● SUPPLIED DATA:

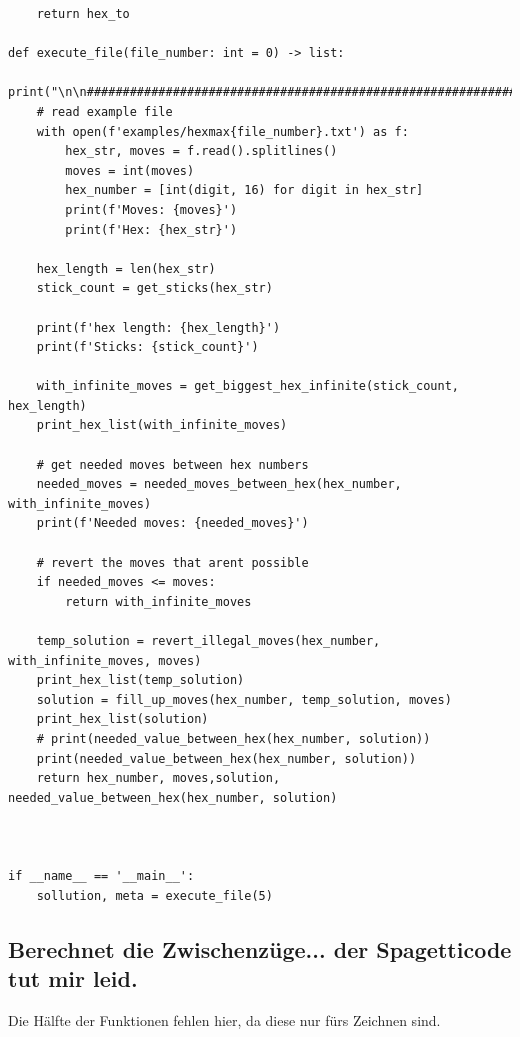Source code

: \documentclass[a4paper,10pt,ngerman]{scrartcl}
\begin{document}
\begin{lstlisting}
    return hex_to

def execute_file(file_number: int = 0) -> list:
    print("\n\n#############################################################################################################################################")
    # read example file
    with open(f'examples/hexmax{file_number}.txt') as f:
        hex_str, moves = f.read().splitlines()
        moves = int(moves)
        hex_number = [int(digit, 16) for digit in hex_str]
        print(f'Moves: {moves}')
        print(f'Hex: {hex_str}')

    hex_length = len(hex_str)
    stick_count = get_sticks(hex_str)

    print(f'hex length: {hex_length}')
    print(f'Sticks: {stick_count}')

    with_infinite_moves = get_biggest_hex_infinite(stick_count, hex_length)
    print_hex_list(with_infinite_moves)

    # get needed moves between hex numbers
    needed_moves = needed_moves_between_hex(hex_number, with_infinite_moves)
    print(f'Needed moves: {needed_moves}')

    # revert the moves that arent possible
    if needed_moves <= moves:
        return with_infinite_moves

    temp_solution = revert_illegal_moves(hex_number, with_infinite_moves, moves)
    print_hex_list(temp_solution)
    solution = fill_up_moves(hex_number, temp_solution, moves)
    print_hex_list(solution)
    # print(needed_value_between_hex(hex_number, solution))
    print(needed_value_between_hex(hex_number, solution))
    return hex_number, moves,solution, needed_value_between_hex(hex_number, solution)



if __name__ == '__main__':
    sollution, meta = execute_file(5)
\end{lstlisting}	

\subsection{Berechnet die Zwischenzüge... der Spagetticode tut mir leid.}

Die Hälfte der Funktionen fehlen hier, da diese nur fürs Zeichnen sind.
\end{document}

● EXERCISE REQUIREMENTS:
Make a verbatim copy of all the entries and strip out the pictures.

● SOLUTION FOR THIS PROBLEM:
Source code

: \documentclass[a4paper,10pt,ngerman]{scrartcl}
\begin{document}
\begin{lstlisting}
    return hex_to

def execute_file(file_number: int = 0) -> list:
    print("\n\n#############################################################################################################################################")
    # read example file
    with open(f'examples/hexmax{file_number}.txt') as f:
        hex_str, moves = f.read().splitlines()
        moves = int(moves)
        hex_number = [int(digit, 16) for digit in hex_str]
        print(f'Moves: {moves}')
        print(f'Hex: {hex_str}')

    hex_length = len(hex_str)
    stick_count = get_sticks(hex_str)

    print(f'hex length: {hex_length}')
    print(f'Sticks: {stick_count}')

    with_infinite_moves = get_biggest_hex_infinite(stick_count, hex_length)
    print_hex_list(with_infinite_moves)

    # get needed moves between hex numbers
    needed_moves = needed_moves_between_hex(hex_number, with_infinite_moves)
    print(f'Needed moves: {needed_moves}')

    # revert the moves that arent possible
    if needed_moves <= moves:
        return with_infinite_moves

    temp_solution = revert_illegal_moves(hex_number, with_infinite_moves, moves)
    print_hex_list(temp_solution)
    solution = fill_up_moves(hex_number, temp_solution, moves)
    print_hex_list(solution)
    # print(needed_value_between_hex(hex_number, solution))
    print(needed_value_between_hex(hex_number, solution))
    return hex_number, moves,solution, needed_value_between_hex(hex_number, solution)



if __name__ == '__main__':
    sollution, meta = execute_file(5)
\end{lstlisting}	

\subsection{Berechnet die Zwischenzüge... der Spagetticode tut mir leid.}

Die Hälfte der Funktionen fehlen hier, da diese nur fürs Zeichnen sind.
\end{document}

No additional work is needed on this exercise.